SEC Charges Two Former OCZ Executives With Accounting Fraud
CEO Ryan Petersen and CFO Arthur Knapp
This is a Press Release edited by StorageNewsletter.com on October 19, 2015 at 3:32 pmThe U.S. Securities and Exchange Commission charged two former top executives at OCZ Technology Group Inc. for accounting failures at the now-bankrupt seller of computer memory storage and power supply devices.
In a complaint filed in the Northern District of California, the SEC alleges that OCZ’s former CEO Ryan Petersen engaged in a scheme to materially inflate OCZ’s revenues and gross margins from 2010 to 2012.
It separately charged OCZ’s former CFO Arthur Knapp for certain accounting, disclosure, and internal accounting controls failures at OCZ. Knapp agreed to settle the SEC’s charges without admitting or denying the allegations against him. The SEC’s litigation continues against Petersen.
“CEOs and CFOs are responsible for reporting accurate financial information,” said Antonia Chion, associate director of the SEC’s division of enforcement. “When those high-level executives participate in accounting fraud and failures, as we allege Petersen and Knapp have done, they will be held accountable.”
The SEC’s complaints allege that:
- Petersen’s scheme included mischaracterizing sales discounts as marketing expenses and having employees create false documentation to conceal the scheme, channel-stuffing OCZ’s largest customer by shipping more goods than the customer could sell in the normal course of business, and concealing large product returns from OCZ’s finance department and OCZ’s auditor so that those returns would not be recorded in OCZ’s books and records.
- OCZ filings that Petersen signed and certified portrayed the company in a way that was a far cry from its true operational and financial condition.
- Petersen personally profited from his misstatements by selling shares of OCZ stock and receiving a bonus during the period when OCZ’s public filings contained inflated financial results.
- Knapp instituted or maintained policies that caused OCZ to record transactions in a manner that was not in accordance with U.S. generally accepted accounting principles.

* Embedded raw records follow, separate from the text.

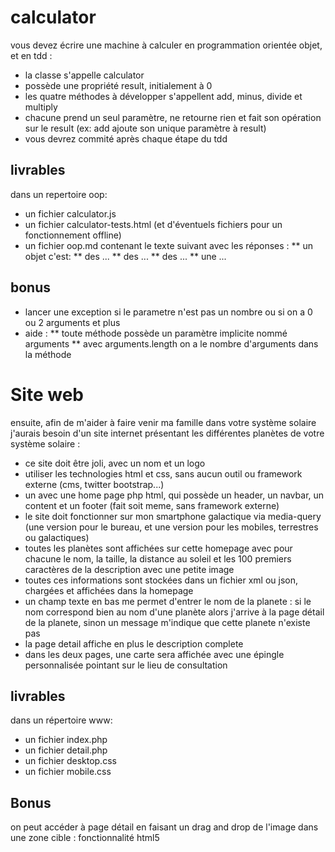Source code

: # calculator
vous devez écrire une machine à calculer en programmation orientée objet, et en tdd :

* la classe s'appelle calculator
* possède une propriété result, initialement à 0
* les quatre méthodes à développer s'appellent add, minus, divide et multiply
* chacune prend un seul paramètre, ne retourne rien et fait son opération sur le result (ex: add ajoute son unique paramètre à result)
* vous devrez commité après chaque étape du tdd

## livrables

dans un repertoire oop:

* un fichier calculator.js
* un fichier calculator-tests.html (et d'éventuels fichiers pour un fonctionnement offline)
* un fichier oop.md contenant le texte suivant avec les réponses :
** un objet c'est:
** des ...
** des ...
** des ...
** une ...

## bonus

* lancer une exception si le parametre n'est pas un nombre ou si on a 0 ou 2 arguments et plus
* aide :
** toute méthode possède un paramètre implicite nommé arguments
** avec arguments.length on a le nombre d'arguments dans la méthode

# Site web

ensuite, afin de m'aider à faire venir ma famille dans votre système solaire j'aurais besoin d'un site internet présentant les différentes planètes de votre système solaire :

* ce site doit être joli, avec un nom et un logo
* utiliser les technologies html et css, sans aucun outil ou framework externe (cms, twitter bootstrap...)
* un avec une home page php html, qui possède un header, un navbar, un content et un footer (fait soit meme, sans framework externe)
* le site doit fonctionner sur mon smartphone galactique via media-query (une version pour le bureau, et une version pour les mobiles, terrestres ou galactiques)
* toutes les planètes sont affichées sur cette homepage avec pour chacune le nom, la taille, la distance au soleil et les 100 premiers caractères de la description avec une petite image
* toutes ces informations sont stockées dans un fichier xml ou json, chargées et affichées dans la homepage
* un champ texte en bas me permet d'entrer le nom de la planete : si le nom correspond bien au nom d'une planète alors j'arrive à la page détail de la planete, sinon un message m'indique que cette planete n'existe pas
* la page detail affiche en plus le description complete
* dans les deux pages, une carte sera affichée avec une épingle personnalisée pointant sur le lieu de consultation

## livrables

dans un répertoire www:

* un fichier index.php
* un fichier detail.php
* un fichier desktop.css
* un fichier mobile.css

## Bonus
on peut accéder à page détail en faisant un drag and drop de l'image dans une zone cible : fonctionnalité html5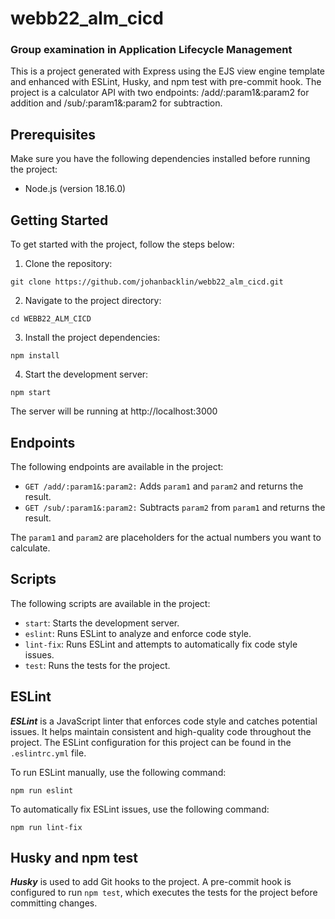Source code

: # webb22_alm_cicd

### Group examination in Application Lifecycle Management

This is a project generated with Express using the EJS view engine template and enhanced with ESLint, Husky, and npm test with pre-commit hook. The project is a calculator API with two endpoints: /add/:param1&:param2 for addition and /sub/:param1&:param2 for subtraction.

## Prerequisites

Make sure you have the following dependencies installed before running the project:

* Node.js (version 18.16.0)

## Getting Started

To get started with the project, follow the steps below:

1. Clone the repository:

``git clone https://github.com/johanbacklin/webb22_alm_cicd.git``

2. Navigate to the project directory:

``cd WEBB22_ALM_CICD``

3. Install the project dependencies:

``npm install``

4. Start the development server:

``npm start``

The server will be running at http://localhost:3000

## Endpoints

The following endpoints are available in the project:

* ``GET /add/:param1&:param2:`` Adds ``param1`` and ``param2`` and returns the result.
* ``GET /sub/:param1&:param2:`` Subtracts ``param2`` from ``param1`` and returns the result.

The ``param1`` and ``param2`` are placeholders for the actual numbers you want to calculate.

## Scripts

The following scripts are available in the project:

* ``start``: Starts the development server.
* ``eslint``: Runs ESLint to analyze and enforce code style.
* ``lint-fix``: Runs ESLint and attempts to automatically fix code style issues.
* ``test``: Runs the tests for the project.

## ESLint

_**ESLint**_ is a JavaScript linter that enforces code style and catches potential issues. It helps maintain consistent and high-quality code throughout the project. The ESLint configuration for this project can be found in the ``.eslintrc.yml`` file.

To run ESLint manually, use the following command:

``npm run eslint``

To automatically fix ESLint issues, use the following command:

``npm run lint-fix``

## Husky and npm test

_**Husky**_ is used to add Git hooks to the project. A pre-commit hook is configured to run ``npm test``, which executes the tests for the project before committing changes.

These policies included reclassifying costs of goods sold as R&D expenses without sufficient basis for doing so, failing to capitalize labor and overhead costs in OCZ’s inventory costs, recognizing revenues upon product shipment rather than upon delivery of the product to OCZ’s customers, and understating OCZ’s accruals for product returns.
- As CFO, Knapp had responsibility for OCZ’s internal accounting controls and procedures. Nevertheless, he failed to implement sufficient internal accounting controls to prevent OCZ from misclassifying sales discounts as marketing expenses and overstating its revenues and gross profits.
The SEC charged Petersen with violating the antifraud, certification, books and records, internal controls, and clawback provisions of the federal securities laws. It also charged him with lying to accountants and aiding and abetting OCZ’s violations of the reporting, books and records and internal controls provisions. The complaint seeks a permanent injunction, payment of his allegedly ill-gotten gains plus prejudgment interest, a civil penalty, an officer and director bar, and forfeiture of Petersen’s stock sales profits and bonus.
The SEC charged Knapp with violating certain antifraud provisions, and the certification, and internal controls provisions, and with aiding and abetting OCZ’s violations of the reporting, books and records, and internal controls provisions. Knapp agreed to be permanently enjoined from violating or aiding and abetting violations of these provisions, to be barred from acting as an officer or director of a public company, to pay a total of $130,000 in disgorgement, prejudgment interest, and civil penalties, and to forego any claims against OCZ for $170,000 in unpaid compensation. The settlement is subject to court approval.
The SEC’s investigation, which is continuing, has been conducted by Ian Dattner, Michi Harthcock, Jonathan Cowen, and Stacy Bogert under the supervision of assistant director Lisa Deitch. The litigation will be handled by Kevin Lombardi and Ian Dattner.